MATAHARI terik memanggang Jakarta. Ismail Saleh berjalan perlahan dengan tongkatnya. Ia tidak hirau pada pejalan kaki lain yang berjalan cepat dan bahkan ada yang menyenggolnya. Tiba di lobi Kompas, Ismail menyodorkan KTP-nya dan menyebut hendak bertemu dengan seorang wartawan. Ketika diminta menunggu sebentar, Ismail mengangguk dan berjalan menuju kursi. Ia menunggu dengan sabar.
Tidak ada yang mengenal Ismail di lobi itu. Ia pun tidak berusaha menyampaikan kepada resepsionis latar belakangnya.
Sejak merampungkan tugas sebagai Menteri Kehakiman (1984-1993), Ismail Saleh hidup sebagai awam yang sederhana. Purnawirawan letnan jenderal Angkatan Darat yang di antaranya pernah menjadi Sekretaris Kabinet, Ketua BKPM, pemimpin Lembaga Kantor Berita Nasional Antara, dan Jaksa Agung (1981-1984) ini mengembangkan talentanya di bidang tanaman dan suiseki (batu elok) sambil menulis buku dan artikel di pelbagai media massa. Ia pun selalu menyempatkan diri mengunjungi temannya yang sakit.
Ismail bukan seorang dengan pikiran-pikiran amat besar sebagaimana Soekarno, Gandhi, De Gaulle, atau Mandela. Ia seorang pemikir ”hal-hal kecil” yang amat tekun. Kalau mempunyai satu ”gagasan kecil”, ia pasti akan mengawal ide itu hingga terlaksana tuntas. Inilah yang membuatnya mempunyai nama besar di kalangan pemerhati hukum selain sikapnya yang keras, berani berbeda, pantang menyerah, dan hidup steril. Ia tidak tersentuh cerita miring tentang korupsi, kolusi dan nepotisme.
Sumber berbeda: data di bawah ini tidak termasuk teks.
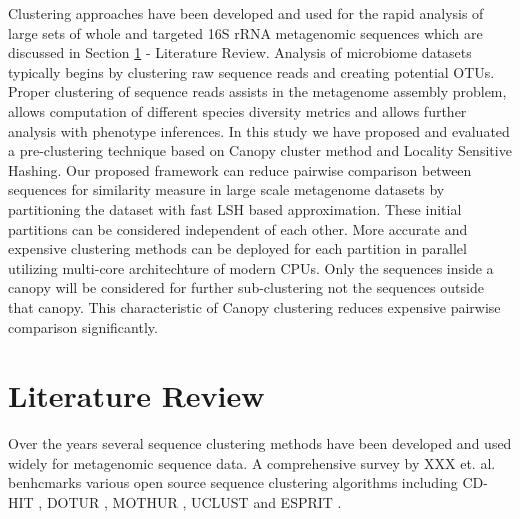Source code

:\documentclass[10pt, conference, compsocconf]{IEEEtran}
\begin{document}
Clustering approaches have been developed and used for the rapid analysis of large sets of whole and targeted 16S rRNA metagenomic sequences which are discussed in Section \ref{sec:1} - Literature Review. Analysis of microbiome datasets typically begins by clustering raw sequence reads and creating potential OTUs. Proper clustering of sequence reads assists in the metagenome assembly problem, allows computation of different species diversity metrics and allows further analysis with phenotype inferences. In this study we have proposed and evaluated a pre-clustering technique based on Canopy cluster method and Locality Sensitive Hashing. Our proposed framework can reduce pairwise comparison between sequences for similarity measure in large scale metagenome datasets by partitioning the dataset with fast LSH based approximation. These initial partitions can be considered independent of each other. More accurate and expensive clustering methods can be deployed for each partition in parallel utilizing multi-core architechture of modern CPUs. Only the sequences inside a canopy will be considered for further sub-clustering not the sequences outside that canopy. This characteristic of Canopy clustering reduces expensive pairwise comparison significantly.       



\section{Literature Review}
\label{sec:1}


Over the years several sequence clustering methods have been developed 
and used widely for metagenomic sequence data. A comprehensive 
survey by XXX et. al. \cite{xxx} benhcmarks various  open source sequence 
clustering algorithms  including 
CD-HIT \cite{MARCDhit}, DOTUR \cite{MARDOTUR}, MOTHUR \cite{MARMothur}, UCLUST \cite{xx} 
and ESPRIT \cite{MAREspirit}. 
\end{document}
Ketika memimpin Kantor Berita Nasional Antara, ia melihat beberapa hal penting, wartawan perlu rumah, juga perlu diajak berbicara persoalan kemanusiaan. Ia membangun perumahan untuk wartawan Antara, menyediakan kendaraan bermotor, menyelenggarakan pertemuan yang menggugah élan wartawan. Ia fasih berbicara tentang kebutuhan minyak tanah di rumah, anak minum susu apa, makan ayam goreng berapa kali sepekan, seragam anak sekolah, dan sebagainya. Ia pun menaruh perhatian pada pendidikan dalam dan luar negeri untuk wartawannya. Tanpa ia sendiri sadari, ia membangun fondasi kokoh untuk kantor berita itu.
Dari hal kecil
Tatkala menjadi Jaksa Agung, Ismail membawa Kejaksaan Agung mencapai puncak prestasi. Dan, untuk mencapai ini, Ismail mulai dengan hal-hal kecil. Ia sangat memerhatikan aspek pendidikan, uang saku, serta ”kelakuan” jaksa.
Ia bangun perumahan untuk jaksa, mencarikan anggaran legal untuk kendaraan dan bahkan membangun gedung bundar untuk tindak pidana khusus. Ia lalu menggariskan hal penting, yang masih dijalani sampai sekarang, yakni ekspose perkara.
Dengan wajib ekspose, jaksa tidak akan mudah mendakwa atau menuntut seorang terdakwa. Jaksa harus menyusun surat dakwaan yang berlandasan hukum kuat agar tidak mudah dimentahkan lawan. Untuk mengajukan tuntutan hukum pun harus ekspose dulu, dan yang hadir bukan hanya atasannya, tetapi juga para pemikir Kejaksaan Agung/kejaksaan tinggi/kejaksaan negeri.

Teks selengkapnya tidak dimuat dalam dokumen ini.